Collected data
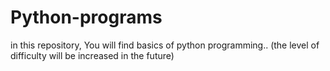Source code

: # Python-programs
in this repository, You will find basics of python programming..
(the level of difficulty will be increased in the future)
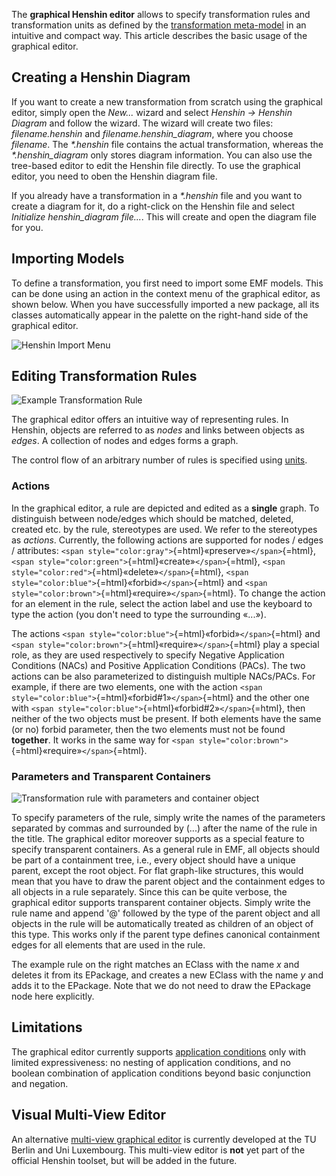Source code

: The **graphical Henshin editor** allows to specify transformation rules
and transformation units as defined by the [transformation
meta-model](Transformation_Meta-Model "wikilink") in an
intuitive and compact way. This article describes the basic usage of the
graphical editor.

## Creating a Henshin Diagram

If you want to create a new transformation from scratch using the
graphical editor, simply open the *New\...* wizard and select *Henshin
-\> Henshin Diagram* and follow the wizard. The wizard will create two
files: *filename.henshin* and *filename.henshin_diagram*, where you
choose *filename*. The *\*.henshin* file contains the actual
transformation, whereas the *\*.henshin_diagram* only stores diagram
information. You can also use the tree-based editor to edit the Henshin
file directly. To use the graphical editor, you need to oben the Henshin
diagram file.

If you already have a transformation in a *\*.henshin* file and you want
to create a diagram for it, do a right-click on the Henshin file and
select *Initialize henshin_diagram file\...*. This will create and open
the diagram file for you.

## Importing Models

To define a transformation, you first need to import some EMF models.
This can be done using an action in the context menu of the graphical
editor, as shown below. When you have successfully imported a new
package, all its classes automatically appear in the palette on the
right-hand side of the graphical editor.

![Henshin Import Menu](Henshin-import-menu.png "Henshin Import Menu")

## Editing Transformation Rules

![Example Transformation
Rule](Henshin-gmf-example-rule.png "Example Transformation Rule")

The graphical editor offers an intuitive way of representing rules. In
Henshin, objects are referred to as *nodes* and links between objects as
*edges*. A collection of nodes and edges forms a graph.

The control flow of an arbitrary number of rules is specified using
[units](Units "wikilink").

### Actions

In the graphical editor, a rule are depicted and edited as a **single**
graph. To distinguish between node/edges which should be matched,
deleted, created etc. by the rule, stereotypes are used. We refer to the
stereotypes as *actions*. Currently, the following actions are supported
for nodes / edges / attributes:
`<span style="color:gray">`{=html}«preserve»`</span>`{=html},
`<span style="color:green">`{=html}«create»`</span>`{=html},
`<span style="color:red">`{=html}«delete»`</span>`{=html},
`<span style="color:blue">`{=html}«forbid»`</span>`{=html} and
`<span style="color:brown">`{=html}«require»`</span>`{=html}. To change
the action for an element in the rule, select the action label and use
the keyboard to type the action (you don\'t need to type the surrounding
«\...»).

The actions `<span style="color:blue">`{=html}«forbid»`</span>`{=html}
and `<span style="color:brown">`{=html}«require»`</span>`{=html} play a
special role, as they are used respectively to specify Negative
Application Conditions (NACs) and Positive Application Conditions
(PACs). The two actions can be also parameterized to distinguish
multiple NACs/PACs. For example, if there are two elements, one with the
action `<span style="color:blue">`{=html}«forbid#1»`</span>`{=html} and
the other one with
`<span style="color:blue">`{=html}«forbid#2»`</span>`{=html}, then
neither of the two objects must be present. If both elements have the
same (or no) forbid parameter, then the two elements must not be found
**together**. It works in the same way for
`<span style="color:brown">`{=html}«require»`</span>`{=html}.

### Parameters and Transparent Containers

![Transformation rule with parameters and container
object](Henshin-parameters.png "Transformation rule with parameters and container object")

To specify parameters of the rule, simply write the names of the
parameters separated by commas and surrounded by (\...) after the name
of the rule in the title. The graphical editor moreover supports as a
special feature to specify transparent containers. As a general rule in
EMF, all objects should be part of a containment tree, i.e., every
object should have a unique parent, except the root object. For flat
graph-like structures, this would mean that you have to draw the parent
object and the containment edges to all objects in a rule separately.
Since this can be quite verbose, the graphical editor supports
transparent container objects. Simply write the rule name and append
\'@\' followed by the type of the parent object and all objects in the
rule will be automatically treated as children of an object of this
type. This works only if the parent type defines canonical containment
edges for all elements that are used in the rule.

The example rule on the right matches an EClass with the name *x* and
deletes it from its EPackage, and creates a new EClass with the name *y*
and adds it to the EPackage. Note that we do not need to draw the
EPackage node here explicitly.

## Limitations

The graphical editor currently supports [application
conditions](Transformation_Meta-Model#Advanced_concepts:_Application_conditions_and_rule_nesting "wikilink")
only with limited expressiveness: no nesting of application conditions,
and no boolean combination of application conditions beyond basic
conjunction and negation.

## Visual Multi-View Editor

An alternative [multi-view graphical
editor](Multi-View_Editor "wikilink") is currently developed at
the TU Berlin and Uni Luxembourg. This multi-view editor is **not** yet
part of the official Henshin toolset, but will be added in the future.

▸ **WHAT YOU HAVE TO DO**
Word for word, give the data above again, without any images.

▸ **SOLUTION FOR THIS PROBLEM**
Source code

: # Python-programs
in this repository, You will find basics of python programming..
(the level of difficulty will be increased in the future)
Source code

: The **graphical Henshin editor** allows to specify transformation rules
and transformation units as defined by the [transformation
meta-model](Transformation_Meta-Model "wikilink") in an
intuitive and compact way. This article describes the basic usage of the
graphical editor.

## Creating a Henshin Diagram

If you want to create a new transformation from scratch using the
graphical editor, simply open the *New\...* wizard and select *Henshin
-\> Henshin Diagram* and follow the wizard. The wizard will create two
files: *filename.henshin* and *filename.henshin_diagram*, where you
choose *filename*. The *\*.henshin* file contains the actual
transformation, whereas the *\*.henshin_diagram* only stores diagram
information. You can also use the tree-based editor to edit the Henshin
file directly. To use the graphical editor, you need to oben the Henshin
diagram file.

If you already have a transformation in a *\*.henshin* file and you want
to create a diagram for it, do a right-click on the Henshin file and
select *Initialize henshin_diagram file\...*. This will create and open
the diagram file for you.

## Importing Models

To define a transformation, you first need to import some EMF models.
This can be done using an action in the context menu of the graphical
editor, as shown below. When you have successfully imported a new
package, all its classes automatically appear in the palette on the
right-hand side of the graphical editor.

![Henshin Import Menu](Henshin-import-menu.png "Henshin Import Menu")

## Editing Transformation Rules

![Example Transformation
Rule](Henshin-gmf-example-rule.png "Example Transformation Rule")

The graphical editor offers an intuitive way of representing rules. In
Henshin, objects are referred to as *nodes* and links between objects as
*edges*. A collection of nodes and edges forms a graph.

The control flow of an arbitrary number of rules is specified using
[units](Units "wikilink").

### Actions

In the graphical editor, a rule are depicted and edited as a **single**
graph. To distinguish between node/edges which should be matched,
deleted, created etc. by the rule, stereotypes are used. We refer to the
stereotypes as *actions*. Currently, the following actions are supported
for nodes / edges / attributes:
`<span style="color:gray">`{=html}«preserve»`</span>`{=html},
`<span style="color:green">`{=html}«create»`</span>`{=html},
`<span style="color:red">`{=html}«delete»`</span>`{=html},
`<span style="color:blue">`{=html}«forbid»`</span>`{=html} and
`<span style="color:brown">`{=html}«require»`</span>`{=html}. To change
the action for an element in the rule, select the action label and use
the keyboard to type the action (you don\'t need to type the surrounding
«\...»).

The actions `<span style="color:blue">`{=html}«forbid»`</span>`{=html}
and `<span style="color:brown">`{=html}«require»`</span>`{=html} play a
special role, as they are used respectively to specify Negative
Application Conditions (NACs) and Positive Application Conditions
(PACs). The two actions can be also parameterized to distinguish
multiple NACs/PACs. For example, if there are two elements, one with the
action `<span style="color:blue">`{=html}«forbid#1»`</span>`{=html} and
the other one with
`<span style="color:blue">`{=html}«forbid#2»`</span>`{=html}, then
neither of the two objects must be present. If both elements have the
same (or no) forbid parameter, then the two elements must not be found
**together**. It works in the same way for
`<span style="color:brown">`{=html}«require»`</span>`{=html}.

### Parameters and Transparent Containers

![Transformation rule with parameters and container
object](Henshin-parameters.png "Transformation rule with parameters and container object")

To specify parameters of the rule, simply write the names of the
parameters separated by commas and surrounded by (\...) after the name
of the rule in the title. The graphical editor moreover supports as a
special feature to specify transparent containers. As a general rule in
EMF, all objects should be part of a containment tree, i.e., every
object should have a unique parent, except the root object. For flat
graph-like structures, this would mean that you have to draw the parent
object and the containment edges to all objects in a rule separately.
Since this can be quite verbose, the graphical editor supports
transparent container objects. Simply write the rule name and append
\'@\' followed by the type of the parent object and all objects in the
rule will be automatically treated as children of an object of this
type. This works only if the parent type defines canonical containment
edges for all elements that are used in the rule.

The example rule on the right matches an EClass with the name *x* and
deletes it from its EPackage, and creates a new EClass with the name *y*
and adds it to the EPackage. Note that we do not need to draw the
EPackage node here explicitly.

## Limitations

The graphical editor currently supports [application
conditions](Transformation_Meta-Model#Advanced_concepts:_Application_conditions_and_rule_nesting "wikilink")
only with limited expressiveness: no nesting of application conditions,
and no boolean combination of application conditions beyond basic
conjunction and negation.

## Visual Multi-View Editor

An alternative [multi-view graphical
editor](Multi-View_Editor "wikilink") is currently developed at
the TU Berlin and Uni Luxembourg. This multi-view editor is **not** yet
part of the official Henshin toolset, but will be added in the future.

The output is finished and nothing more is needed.